▶ **Your assignment**
Repeat the lines below exactly as written, please, from the line with "El script SQL" to the line with "informarnos el nombre", both lines included, and no others.
_ _ _
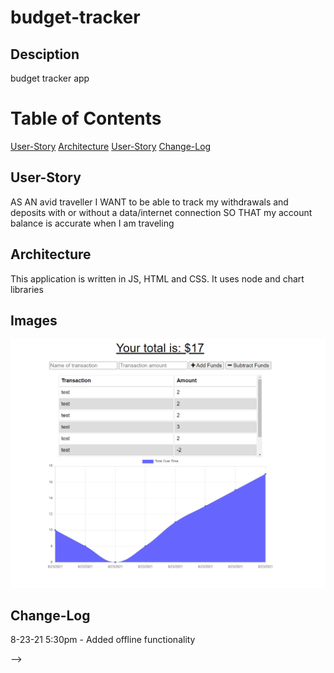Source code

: # budget-tracker

## Desciption
budget tracker app

# Table of Contents
[User-Story](#User-Story)
[Architecture](#Architecture)
[User-Story](#User-Story)
[Change-Log](#Change-Log)


## User-Story
AS AN avid traveller I WANT to be able to track my withdrawals and deposits with or without a data/internet connection SO THAT my account balance is accurate when I am traveling


## Architecture
This application is written in JS, HTML and CSS. It uses node and chart libraries


## Images
![Dashboard](assets/images/budget-tracker.PNG)


## Change-Log
8-23-21 5:30pm - Added offline functionality

-->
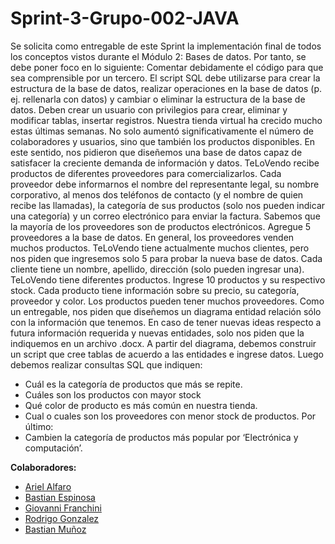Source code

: # Sprint-3-Grupo-002-JAVA
Se solicita como entregable de este Sprint la implementación final de todos los conceptos vistos
durante el Módulo 2: Bases de datos. Por tanto, se debe poner foco en lo siguiente:
Comentar debidamente el código para que sea comprensible por un tercero.
El script SQL debe utilizarse para crear la estructura de la base de datos, realizar operaciones en la base
de datos (p. ej. rellenarla con datos) y cambiar o eliminar la estructura de la base de datos.
Deben crear un usuario con privilegios para crear, eliminar y modificar tablas, insertar registros.
Nuestra tienda virtual ha crecido mucho estas últimas semanas. No solo aumentó significativamente el
número de colaboradores y usuarios, sino que también los productos disponibles. En este sentido, nos
pidieron que diseñemos una base de datos capaz de satisfacer la creciente demanda de información y
datos.
TeLoVendo recibe productos de diferentes proveedores para comercializarlos. Cada proveedor debe
informarnos el nombre del representante legal, su nombre corporativo, al menos dos teléfonos de
contacto (y el nombre de quien recibe las llamadas), la categoría de sus productos (solo nos pueden
indicar una categoría) y un correo electrónico para enviar la factura. Sabemos que la mayoría de los
proveedores son de productos electrónicos. Agregue 5 proveedores a la base de datos. En general, los
proveedores venden muchos productos.
TeLoVendo tiene actualmente muchos clientes, pero nos piden que ingresemos solo 5 para probar la
nueva base de datos. Cada cliente tiene un nombre, apellido, dirección (solo pueden ingresar una).
TeLoVendo tiene diferentes productos. Ingrese 10 productos y su respectivo stock. Cada producto tiene
información sobre su precio, su categoría, proveedor y color. Los productos pueden tener muchos
proveedores.
Como un entregable, nos piden que diseñemos un diagrama entidad relación sólo con la información
que tenemos. En caso de tener nuevas ideas respecto a futura información requerida y nuevas
entidades, solo nos piden que la indiquemos en un archivo .docx.
A partir del diagrama, debemos construir un script que cree tablas de acuerdo a las entidades e ingrese
datos.
Luego debemos realizar consultas SQL que indiquen:

- Cuál es la categoría de productos que más se repite.
- Cuáles son los productos con mayor stock
- Qué color de producto es más común en nuestra tienda.
- Cual o cuales son los proveedores con menor stock de productos.
Por último:
- Cambien la categoría de productos más popular por ‘Electrónica y computación’.

<b>Colaboradores: </b>
<ul>
  <li><a href="https://github.com/NeoAriel-code">Ariel Alfaro</a></li>
  <li><a href="https://github.com/bastignacio">Bastian Espinosa</a></li>
  <li><a href="https://github.com/giova-fra">Giovanni Franchini</a></li>
  <li><a href="https://github.com/skeleton997">Rodrigo Gonzalez</a></li>
  <li><a href="https://github.com/bmunozdiaz">Bastian Muñoz</a></li>
</ul>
_ _ _
▶ **Result for this exercise**
El script SQL debe utilizarse para crear la estructura de la base de datos, realizar operaciones en la base
de datos (p. ej. rellenarla con datos) y cambiar o eliminar la estructura de la base de datos.
Deben crear un usuario con privilegios para crear, eliminar y modificar tablas, insertar registros.
Nuestra tienda virtual ha crecido mucho estas últimas semanas. No solo aumentó significativamente el
número de colaboradores y usuarios, sino que también los productos disponibles. En este sentido, nos
pidieron que diseñemos una base de datos capaz de satisfacer la creciente demanda de información y
datos.
TeLoVendo recibe productos de diferentes proveedores para comercializarlos. Cada proveedor debe
informarnos el nombre del representante legal, su nombre corporativo, al menos dos teléfonos de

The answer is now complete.